Landmark judgement on common-law couple

Solicitors across Britain and Northern Ireland will have been paying close attention to the case of Mr Stack v Ms Dowden, as judges ruled that the unmarried couple should have equal rights to a share of their home, according to the Times.

Previously, unwed co-habitants were not given the same rights as married couples when it came to dividing property assets, yet the House of Lords ruled that since the house was put in both names, they should split it equally.

As with married couples who want to divorce, the Law Lords took into account how much each partner contributed financially to the relationship.

Barry Stack and Dehra Dowden had lived together for 20 years before they split, initially in a house paid for by Ms Dowden through her savings and a mortgage taken out in her name.

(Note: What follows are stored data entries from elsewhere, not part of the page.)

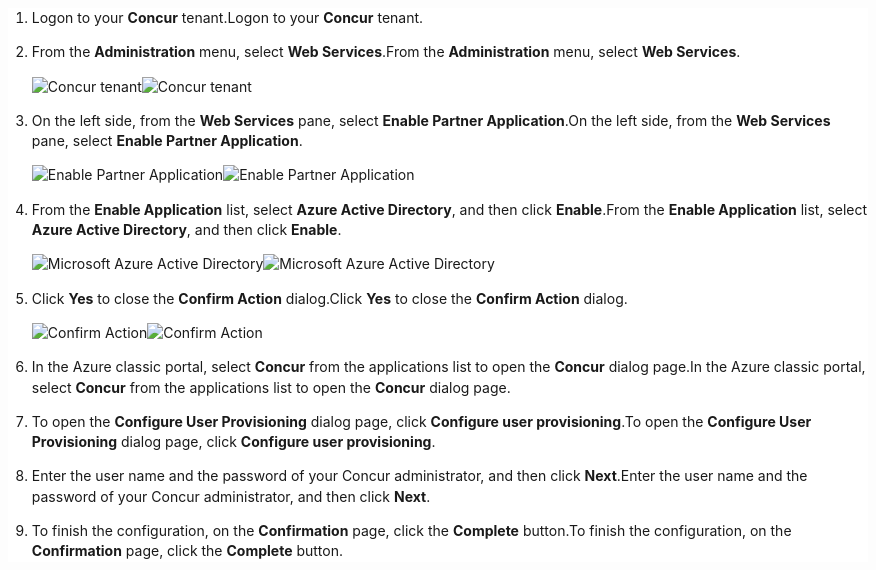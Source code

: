 1. <span data-ttu-id="458bc-160">Logon to your **Concur** tenant.</span><span class="sxs-lookup"><span data-stu-id="458bc-160">Logon to your **Concur** tenant.</span></span>
2. <span data-ttu-id="458bc-161">From the **Administration** menu, select **Web Services**.</span><span class="sxs-lookup"><span data-stu-id="458bc-161">From the **Administration** menu, select **Web Services**.</span></span>
   
   <span data-ttu-id="458bc-162">![Concur tenant](https://docstestmedia1.blob.core.windows.net/azure-media/articles/active-directory/media/active-directory-saas-concur-tutorial/IC721729.png "Concur tenant")</span><span class="sxs-lookup"><span data-stu-id="458bc-162">![Concur tenant](https://docstestmedia1.blob.core.windows.net/azure-media/articles/active-directory/media/active-directory-saas-concur-tutorial/IC721729.png "Concur tenant")</span></span>
3. <span data-ttu-id="458bc-163">On the left side, from the **Web Services** pane, select **Enable Partner Application**.</span><span class="sxs-lookup"><span data-stu-id="458bc-163">On the left side, from the **Web Services** pane, select **Enable Partner Application**.</span></span>
   
   <span data-ttu-id="458bc-164">![Enable Partner Application](https://docstestmedia1.blob.core.windows.net/azure-media/articles/active-directory/media/active-directory-saas-concur-tutorial/IC721730.png "Enable Partner Application")</span><span class="sxs-lookup"><span data-stu-id="458bc-164">![Enable Partner Application](https://docstestmedia1.blob.core.windows.net/azure-media/articles/active-directory/media/active-directory-saas-concur-tutorial/IC721730.png "Enable Partner Application")</span></span>
4. <span data-ttu-id="458bc-165">From the **Enable Application** list, select **Azure Active Directory**, and then click **Enable**.</span><span class="sxs-lookup"><span data-stu-id="458bc-165">From the **Enable Application** list, select **Azure Active Directory**, and then click **Enable**.</span></span>
   
   <span data-ttu-id="458bc-166">![Microsoft Azure Active Directory](https://docstestmedia1.blob.core.windows.net/azure-media/articles/active-directory/media/active-directory-saas-concur-tutorial/IC721731.png "Microsoft Azure Active Directory")</span><span class="sxs-lookup"><span data-stu-id="458bc-166">![Microsoft Azure Active Directory](https://docstestmedia1.blob.core.windows.net/azure-media/articles/active-directory/media/active-directory-saas-concur-tutorial/IC721731.png "Microsoft Azure Active Directory")</span></span>
5. <span data-ttu-id="458bc-167">Click **Yes** to close the **Confirm Action** dialog.</span><span class="sxs-lookup"><span data-stu-id="458bc-167">Click **Yes** to close the **Confirm Action** dialog.</span></span>
   
   <span data-ttu-id="458bc-168">![Confirm Action](https://docstestmedia1.blob.core.windows.net/azure-media/articles/active-directory/media/active-directory-saas-concur-tutorial/IC721732.png "Confirm Action")</span><span class="sxs-lookup"><span data-stu-id="458bc-168">![Confirm Action](https://docstestmedia1.blob.core.windows.net/azure-media/articles/active-directory/media/active-directory-saas-concur-tutorial/IC721732.png "Confirm Action")</span></span>
6. <span data-ttu-id="458bc-169">In the Azure classic portal, select **Concur** from the applications list to open the **Concur** dialog page.</span><span class="sxs-lookup"><span data-stu-id="458bc-169">In the Azure classic portal, select **Concur** from the applications list to open the **Concur** dialog page.</span></span>
7. <span data-ttu-id="458bc-170">To open the **Configure User Provisioning** dialog page, click **Configure user provisioning**.</span><span class="sxs-lookup"><span data-stu-id="458bc-170">To open the **Configure User Provisioning** dialog page, click **Configure user provisioning**.</span></span>
8. <span data-ttu-id="458bc-171">Enter the user name and the password of your Concur administrator, and then click **Next**.</span><span class="sxs-lookup"><span data-stu-id="458bc-171">Enter the user name and the password of your Concur administrator, and then click **Next**.</span></span>
9. <span data-ttu-id="458bc-172">To finish the configuration, on the **Confirmation** page, click the **Complete** button.</span><span class="sxs-lookup"><span data-stu-id="458bc-172">To finish the configuration, on the **Confirmation** page, click the **Complete** button.</span></span>
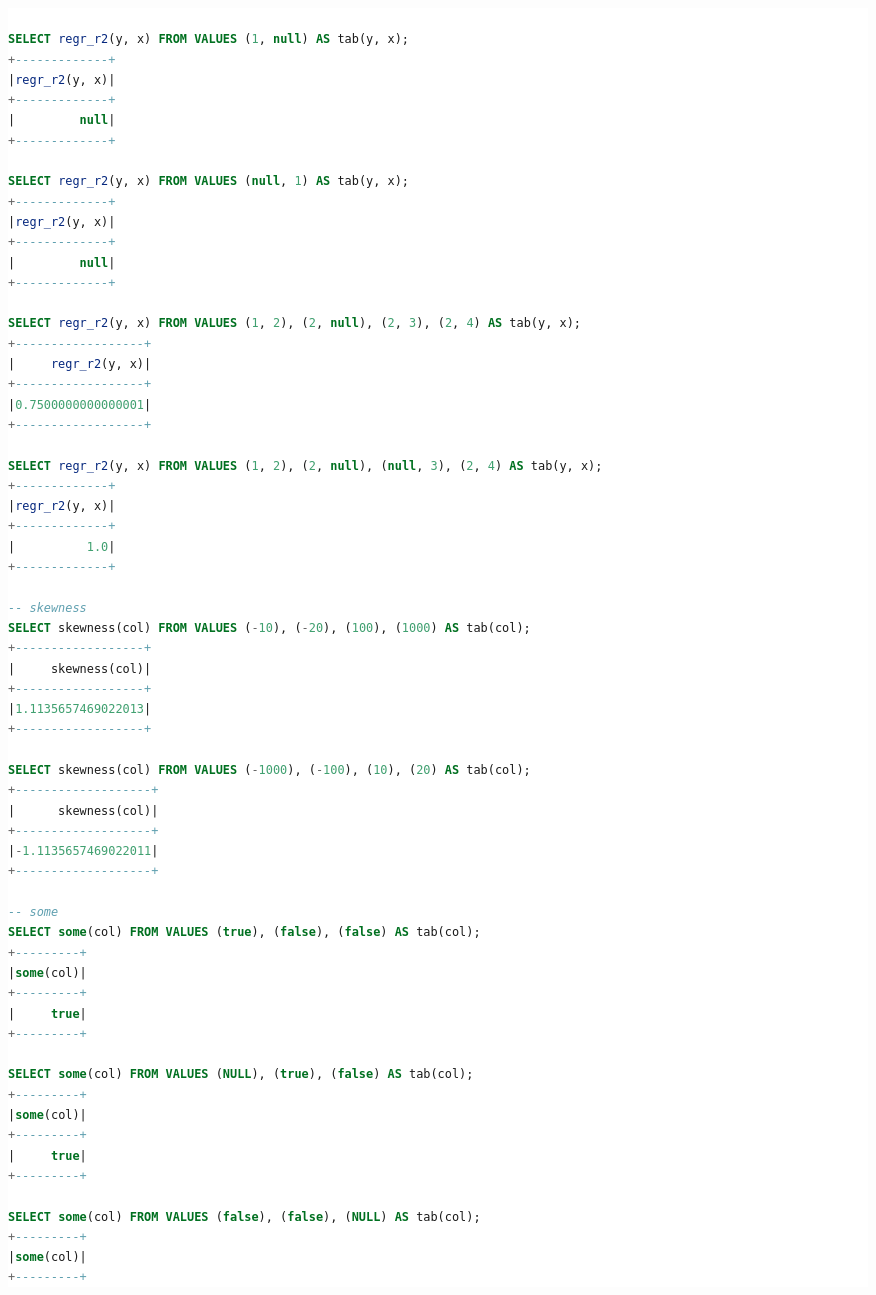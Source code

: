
 ```sql

SELECT regr_r2(y, x) FROM VALUES (1, null) AS tab(y, x);
+-------------+
|regr_r2(y, x)|
+-------------+
|         null|
+-------------+

SELECT regr_r2(y, x) FROM VALUES (null, 1) AS tab(y, x);
+-------------+
|regr_r2(y, x)|
+-------------+
|         null|
+-------------+

SELECT regr_r2(y, x) FROM VALUES (1, 2), (2, null), (2, 3), (2, 4) AS tab(y, x);
+------------------+
|     regr_r2(y, x)|
+------------------+
|0.7500000000000001|
+------------------+

SELECT regr_r2(y, x) FROM VALUES (1, 2), (2, null), (null, 3), (2, 4) AS tab(y, x);
+-------------+
|regr_r2(y, x)|
+-------------+
|          1.0|
+-------------+

-- skewness
SELECT skewness(col) FROM VALUES (-10), (-20), (100), (1000) AS tab(col);
+------------------+
|     skewness(col)|
+------------------+
|1.1135657469022013|
+------------------+

SELECT skewness(col) FROM VALUES (-1000), (-100), (10), (20) AS tab(col);
+-------------------+
|      skewness(col)|
+-------------------+
|-1.1135657469022011|
+-------------------+

-- some
SELECT some(col) FROM VALUES (true), (false), (false) AS tab(col);
+---------+
|some(col)|
+---------+
|     true|
+---------+

SELECT some(col) FROM VALUES (NULL), (true), (false) AS tab(col);
+---------+
|some(col)|
+---------+
|     true|
+---------+

SELECT some(col) FROM VALUES (false), (false), (NULL) AS tab(col);
+---------+
|some(col)|
+---------+
```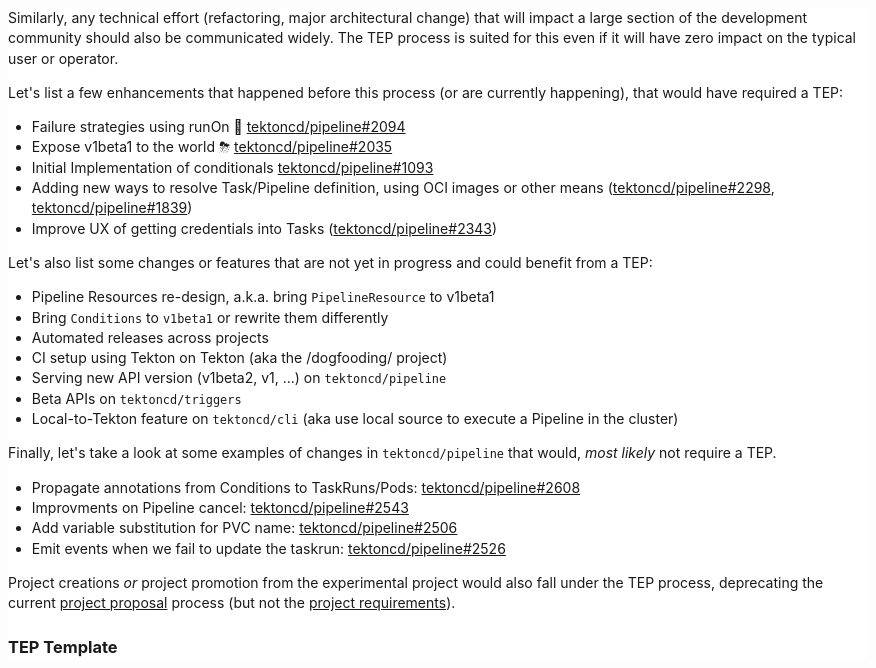 Similarly, any technical effort (refactoring, major architectural
change) that will impact a large section of the development community
should also be communicated widely. The TEP process is suited for this
even if it will have zero impact on the typical user or operator.

Let's list a few enhancements that happened before this process (or
are currently happening), that would have required a TEP:

- Failure strategies using runOn 🎉 [tektoncd/pipeline#2094](https://github.com/tektoncd/pipeline/issues/2094)
- Expose v1beta1 to the world ⛈ [tektoncd/pipeline#2035](https://github.com/tektoncd/pipeline/issues/2035)
- Initial Implementation of conditionals [tektoncd/pipeline#1093](https://github.com/tektoncd/pipeline/issues/1093)
- Adding new ways to resolve Task/Pipeline definition, using OCI
  images or other means ([tektoncd/pipeline#2298](https://github.com/tektoncd/pipeline/issues/2298),
  [tektoncd/pipeline#1839](https://github.com/tektoncd/pipeline/issues/1839))
- Improve UX of getting credentials into Tasks ([tektoncd/pipeline#2343](https://github.com/tektoncd/pipeline/issues/2343))

Let's also list some changes or features that are not yet in progress
and could benefit from a TEP:

- Pipeline Resources re-design, a.k.a. bring `PipelineResource` to
  v1beta1
- Bring `Conditions` to `v1beta1` or rewrite them differently
- Automated releases across projects
- CI setup using Tekton on Tekton (aka the /dogfooding/ project)
- Serving new API version (v1beta2, v1, …) on `tektoncd/pipeline`
- Beta APIs on `tektoncd/triggers`
- Local-to-Tekton feature on `tektoncd/cli` (aka use local source to
  execute a Pipeline in the cluster)

Finally, let's take a look at some examples of changes in `tektoncd/pipeline`
that would, _most likely_ not require a TEP.

- Propagate annotations from Conditions to TaskRuns/Pods:
  [tektoncd/pipeline#2608](https://github.com/tektoncd/pipeline/issues/2608)
- Improvments on Pipeline cancel:
  [tektoncd/pipeline#2543](https://github.com/tektoncd/pipeline/issues/2543)
- Add variable substitution for PVC name:
  [tektoncd/pipeline#2506](https://github.com/tektoncd/pipeline/issues/2506)
- Emit events when we fail to update the taskrun:
  [tektoncd/pipeline#2526](https://github.com/tektoncd/pipeline/issues/2526)


Project creations *or* project promotion from the experimental project
would also fall under the TEP process, deprecating the current
[project
proposal](https://github.com/tektoncd/community/blob/master/process.md#proposing-projects)
process (but not the [project
requirements](https://github.com/tektoncd/community/blob/master/process.md#project-requirements)).


### TEP Template
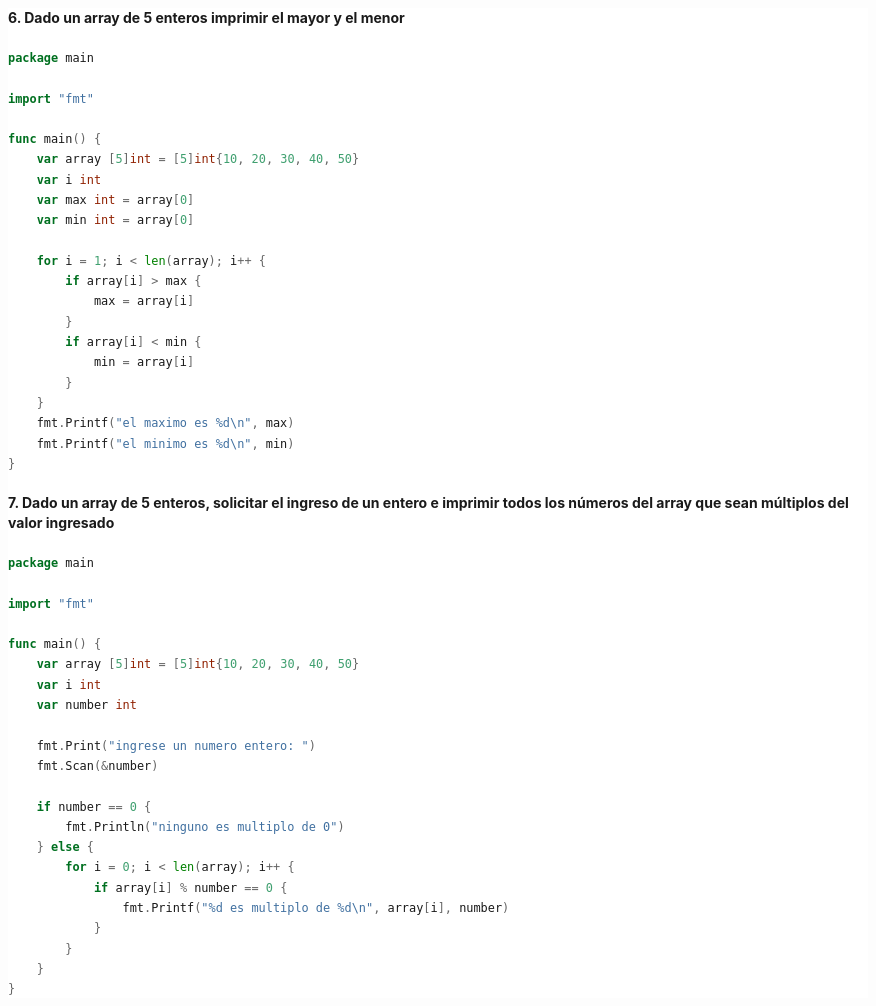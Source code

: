 #### 6. Dado un array de 5 enteros imprimir el mayor y el menor
```go
package main

import "fmt"

func main() {
	var array [5]int = [5]int{10, 20, 30, 40, 50}
	var i int
	var max int = array[0]
	var min int = array[0]
	
	for i = 1; i < len(array); i++ {
		if array[i] > max {
			max = array[i]
		}
		if array[i] < min {
			min = array[i]
		}
	}
	fmt.Printf("el maximo es %d\n", max)
	fmt.Printf("el minimo es %d\n", min)
}
```

#### 7. Dado un array de 5 enteros, solicitar el ingreso de un entero e imprimir todos los números del array que sean múltiplos del valor ingresado
```go
package main

import "fmt"

func main() {
	var array [5]int = [5]int{10, 20, 30, 40, 50}
	var i int
	var number int

	fmt.Print("ingrese un numero entero: ")
	fmt.Scan(&number)
	
	if number == 0 {
		fmt.Println("ninguno es multiplo de 0")
	} else {
		for i = 0; i < len(array); i++ {
			if array[i] % number == 0 {
				fmt.Printf("%d es multiplo de %d\n", array[i], number)
			}
		}
	}
}
```
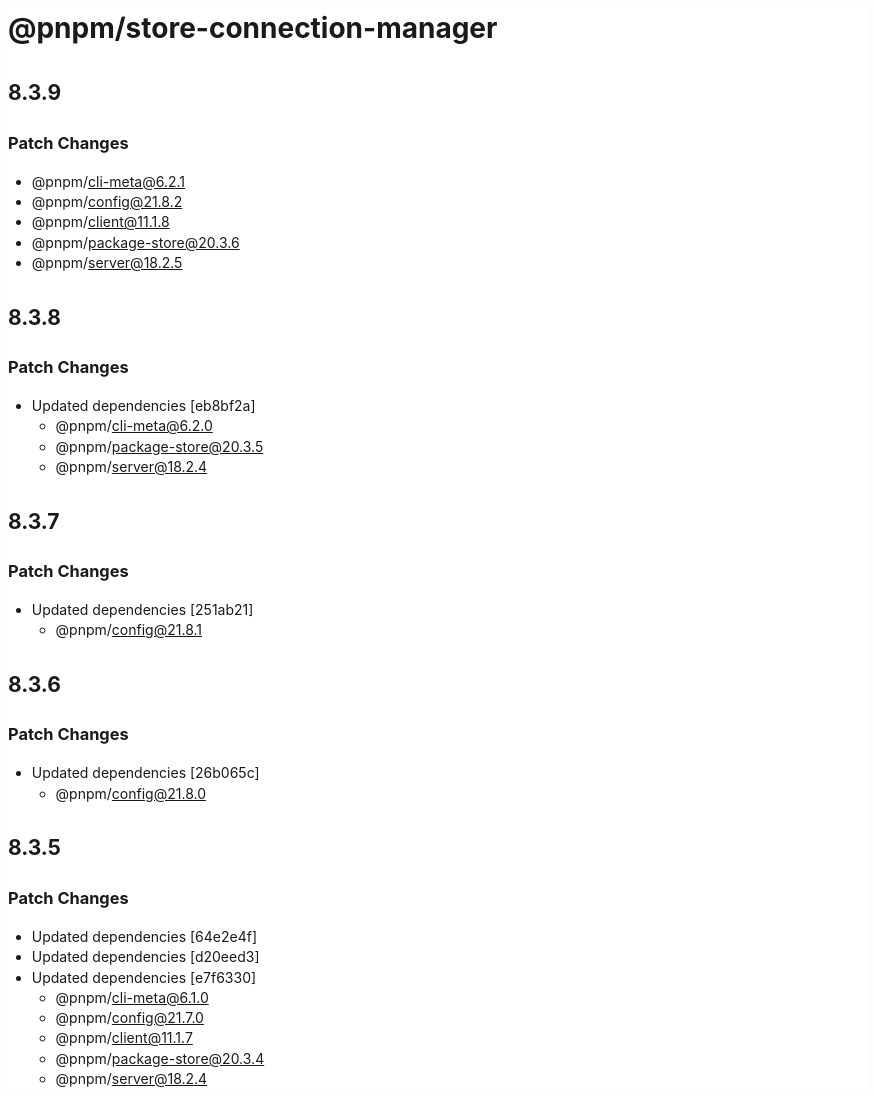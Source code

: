 # @pnpm/store-connection-manager

## 8.3.9

### Patch Changes

- @pnpm/cli-meta@6.2.1
- @pnpm/config@21.8.2
- @pnpm/client@11.1.8
- @pnpm/package-store@20.3.6
- @pnpm/server@18.2.5

## 8.3.8

### Patch Changes

- Updated dependencies [eb8bf2a]
  - @pnpm/cli-meta@6.2.0
  - @pnpm/package-store@20.3.5
  - @pnpm/server@18.2.4

## 8.3.7

### Patch Changes

- Updated dependencies [251ab21]
  - @pnpm/config@21.8.1

## 8.3.6

### Patch Changes

- Updated dependencies [26b065c]
  - @pnpm/config@21.8.0

## 8.3.5

### Patch Changes

- Updated dependencies [64e2e4f]
- Updated dependencies [d20eed3]
- Updated dependencies [e7f6330]
  - @pnpm/cli-meta@6.1.0
  - @pnpm/config@21.7.0
  - @pnpm/client@11.1.7
  - @pnpm/package-store@20.3.4
  - @pnpm/server@18.2.4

Then ten years later they bought another property in both their names using funds from the sale of their previous home, plus another mortgage and savings, mostly financed by Ms Dowden, who earned more than Mr Stack.

When Mr Stack vacated the house, he won a court order entitling him to half of the house. Ms Dowden then won an appeal entitling her to 65 per cent of the estate, since she had contributed more money in the first instance, but the Law Lords said that otherwise a 50:50 divide would apply.

Francis Wilkinson, Mr Stack's barrister, commented on the landmark ruling: "What is clear is that there is a new foundation, and a new structure upon it, for the determination by courts of the shares of separating cohabitants in property they jointly own."

Mr Stack and Ms Dowden have run up huge court bills in this case because they failed to draw up a 'declaration of trust', which would have clarified their joint ownership.

Mr Wilkinson concluded: "If nothing else, this judgement should give encouragement to all couples buying a home together without marriage or civil partnership to state clearly, either on the Land Registry transfer form or on a separate deed, the shares in which they own their new home.

"The legal costs of those are insignificant compared with the costs of going to court to sort it out later."